The past year has been perhaps the most successful of the singer's career, as two of her albums, the Christmas CD Winter Wonderland and her current project The Very Thought of You, kept jockeying between first and second place on the I-Tunes Canada jazz charts, during December of 2007. The Very Thought of You has remained in I-Tunes Canada's top ten jazz purchases since its release. On SoundScan a tool used to measure retail sales, and one on which the Billboard Charts are based, The Very Thought of You, has remained in the top twenty sales in Canada for jazz. 

During the Christmas season last December, Barlow made her first tour of Japan, including a performance at Tokyo's The Cotton Club. "It really didn't feel like Christmas, because I was away from my family and the snow. I was away from the last-minute shopping, and the whole mood which exists here (in Canada), which frankly I didn't miss at all. Although, it didn't feel like Christmas it was (still) easy to get into the mood for singing Christmas songs," said Barlow, while explaining that she drew upon another experience in her past, "When I recorded the Christmas album, it was the middle of the summer. (At that time), I was able to take a step back, and recognize the songs for just being good songs, instead of being in the mall, and hearing "Frosty The Snowman," for the seventy-second time that day, (to the point) where you don't even hear it anymore."

When Barlow performed before her Japanese fans, she adopted the attitude, "Songs like "Winter Wonderland," are all swing tunes, and their form is that of a jazz standard. It was natural to look at them in that (light). I sang a song about summer, and I looked at it in the same way. To sing them and really feel the lyrics was just like singing "Autumn Leaves." We were singing the things that we did last summer, only this time it was winter." 

Although this may have been Barlow's first tour of Japan, her music has been appreciated in that country for several years. Barlow, the business manager, had negotiated her own deal with JVC Victor to distribute her music in Japan. 

Barlow talked about her Japanese tour, "The thought of the language (differences) was a little daunting at first, because I do like to chat on stage, and tell the stories behind the songs. I wondered if when I told silly jokes, there would just be the sound of crickets. (she laughed) I also wanted to make sure that I was just being myself and that I was not getting too caught up in (the language differences)." 

With both Winter Wonderland and The Very Thought Of You distributed in Japan, Barlow dedicated approximately fifty percent of the content of her shows to songs from each album.

As the title track, "The Very Thought of You," opens her CD, it is abundantly clear that Emilie-Claire Barlow is anything but a minimalist. Barlow's phrasing is emotive, smooth, and effortless, as she is accompanied by Nancy Walker's elegant piano playing, Kieran Overs' gentle bassline, and is serenaded by Kevin Turcotte's flugelhorn. Barlow's songs have many wonderful layers, and as you peel them back, you appreciate just how carefully this album was put together, and how talented she is, as both an arranger and singer.

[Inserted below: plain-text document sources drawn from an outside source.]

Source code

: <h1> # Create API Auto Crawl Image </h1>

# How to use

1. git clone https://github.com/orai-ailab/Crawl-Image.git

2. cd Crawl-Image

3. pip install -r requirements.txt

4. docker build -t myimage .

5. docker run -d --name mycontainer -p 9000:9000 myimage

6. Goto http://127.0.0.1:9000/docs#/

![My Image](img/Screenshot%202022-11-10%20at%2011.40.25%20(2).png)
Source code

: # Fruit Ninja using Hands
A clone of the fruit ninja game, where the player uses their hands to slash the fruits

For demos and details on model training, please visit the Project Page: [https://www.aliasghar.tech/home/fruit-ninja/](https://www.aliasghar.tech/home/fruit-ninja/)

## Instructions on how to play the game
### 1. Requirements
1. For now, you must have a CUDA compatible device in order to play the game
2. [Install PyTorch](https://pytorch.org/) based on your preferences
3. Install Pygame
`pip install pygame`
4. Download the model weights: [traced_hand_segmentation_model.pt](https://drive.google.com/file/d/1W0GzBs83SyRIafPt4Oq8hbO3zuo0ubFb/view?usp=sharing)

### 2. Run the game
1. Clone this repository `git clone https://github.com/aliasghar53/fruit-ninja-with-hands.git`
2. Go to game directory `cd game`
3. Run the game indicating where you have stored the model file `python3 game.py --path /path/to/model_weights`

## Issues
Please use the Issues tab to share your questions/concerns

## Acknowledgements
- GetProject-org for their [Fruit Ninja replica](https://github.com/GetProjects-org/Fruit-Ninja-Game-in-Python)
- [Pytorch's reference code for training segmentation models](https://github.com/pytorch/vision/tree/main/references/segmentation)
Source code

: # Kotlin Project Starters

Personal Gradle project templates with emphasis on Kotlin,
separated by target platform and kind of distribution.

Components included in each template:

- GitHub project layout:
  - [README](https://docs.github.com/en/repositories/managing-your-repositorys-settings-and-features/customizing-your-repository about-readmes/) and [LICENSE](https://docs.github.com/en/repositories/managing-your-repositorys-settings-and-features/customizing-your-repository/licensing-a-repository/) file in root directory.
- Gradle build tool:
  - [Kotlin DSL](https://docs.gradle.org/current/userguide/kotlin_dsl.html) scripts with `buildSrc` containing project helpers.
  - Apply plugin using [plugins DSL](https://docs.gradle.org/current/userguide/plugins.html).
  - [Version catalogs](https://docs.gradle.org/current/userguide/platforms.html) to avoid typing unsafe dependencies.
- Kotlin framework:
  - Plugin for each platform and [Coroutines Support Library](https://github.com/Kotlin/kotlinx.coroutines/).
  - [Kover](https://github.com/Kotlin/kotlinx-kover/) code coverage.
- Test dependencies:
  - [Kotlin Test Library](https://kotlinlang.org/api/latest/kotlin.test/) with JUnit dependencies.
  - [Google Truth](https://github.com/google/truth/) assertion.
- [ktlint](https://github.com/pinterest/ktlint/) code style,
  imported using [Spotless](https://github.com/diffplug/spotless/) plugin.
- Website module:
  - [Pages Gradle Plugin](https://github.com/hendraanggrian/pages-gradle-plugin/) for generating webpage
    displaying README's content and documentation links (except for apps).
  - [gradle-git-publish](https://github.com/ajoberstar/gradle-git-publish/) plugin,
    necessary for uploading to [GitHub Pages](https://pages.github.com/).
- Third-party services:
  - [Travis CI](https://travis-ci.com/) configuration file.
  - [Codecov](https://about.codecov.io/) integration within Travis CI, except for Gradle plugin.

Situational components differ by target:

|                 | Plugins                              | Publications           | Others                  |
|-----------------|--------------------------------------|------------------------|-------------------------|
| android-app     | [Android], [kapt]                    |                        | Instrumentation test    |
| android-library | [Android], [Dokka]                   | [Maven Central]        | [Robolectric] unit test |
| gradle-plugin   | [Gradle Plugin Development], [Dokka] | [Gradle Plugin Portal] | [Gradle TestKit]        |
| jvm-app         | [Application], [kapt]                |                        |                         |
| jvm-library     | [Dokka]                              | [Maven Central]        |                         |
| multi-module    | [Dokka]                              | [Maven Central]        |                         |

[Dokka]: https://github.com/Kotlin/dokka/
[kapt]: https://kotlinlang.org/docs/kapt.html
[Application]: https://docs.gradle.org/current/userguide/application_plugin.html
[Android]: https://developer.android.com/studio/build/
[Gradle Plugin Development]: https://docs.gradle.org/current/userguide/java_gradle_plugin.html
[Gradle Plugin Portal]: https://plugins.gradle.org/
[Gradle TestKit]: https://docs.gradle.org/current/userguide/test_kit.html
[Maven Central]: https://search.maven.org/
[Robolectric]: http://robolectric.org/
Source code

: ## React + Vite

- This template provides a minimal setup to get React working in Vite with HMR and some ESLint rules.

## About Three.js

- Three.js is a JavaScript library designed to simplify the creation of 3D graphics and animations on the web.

Barlow said that while she was in the studio recording "The Very Thought of You," I knew that something good was going on, while I was still singing it. It was not just about my vocal performance, but it was with the whole track. Sometimes I can agonize over tempos, but the tempo is perfect on this track. I had the lights down in the studio, I sang it through, and I felt that I gave it my all. It was nice to listen back and hear that coming out." 

She reaches back to 1947, for her second track, a Frederick Loewe / Alan Jay Lerner tune, "Almost Like Being In Love," and although she is too humble to say this herself, Barlow's interpretation of the song ranks up there with any of the great singers who have previously recorded it.

Barlow, who lives west of Toronto (Canada), is a fairly young singer, so it prompts the question, why is she attached to standards that belong to an era long before she was born. "I like to sing jazz and specifically the American Songbook, because the songs are timeless. They were written in the thirties and the forties, have been brought through the decades and been given every type of treatment that you can imagine. People have done them up-tempo, or perhaps as a bossa nova. Many singers have sung them, good singers, bad singers, and for a song to be able to withstand that, you really have to be at its core. It is really about the melody, the lyric and the chord progressions. You have to make them your own. I like being part of what keeps these songs alive," she said. 

Continuing along the same line for a moment longer, Barlow said, "I am not writing my own material right now, maybe I will someday, but when I sit down to write something (I find) a Cole Porter tune, or a Gershwin tune, and they are way better than anything that I am going to write. I like the idea of trying to take these songs that have been done, and adding my own special twist to them. I think that I have managed to do that with some of these songs."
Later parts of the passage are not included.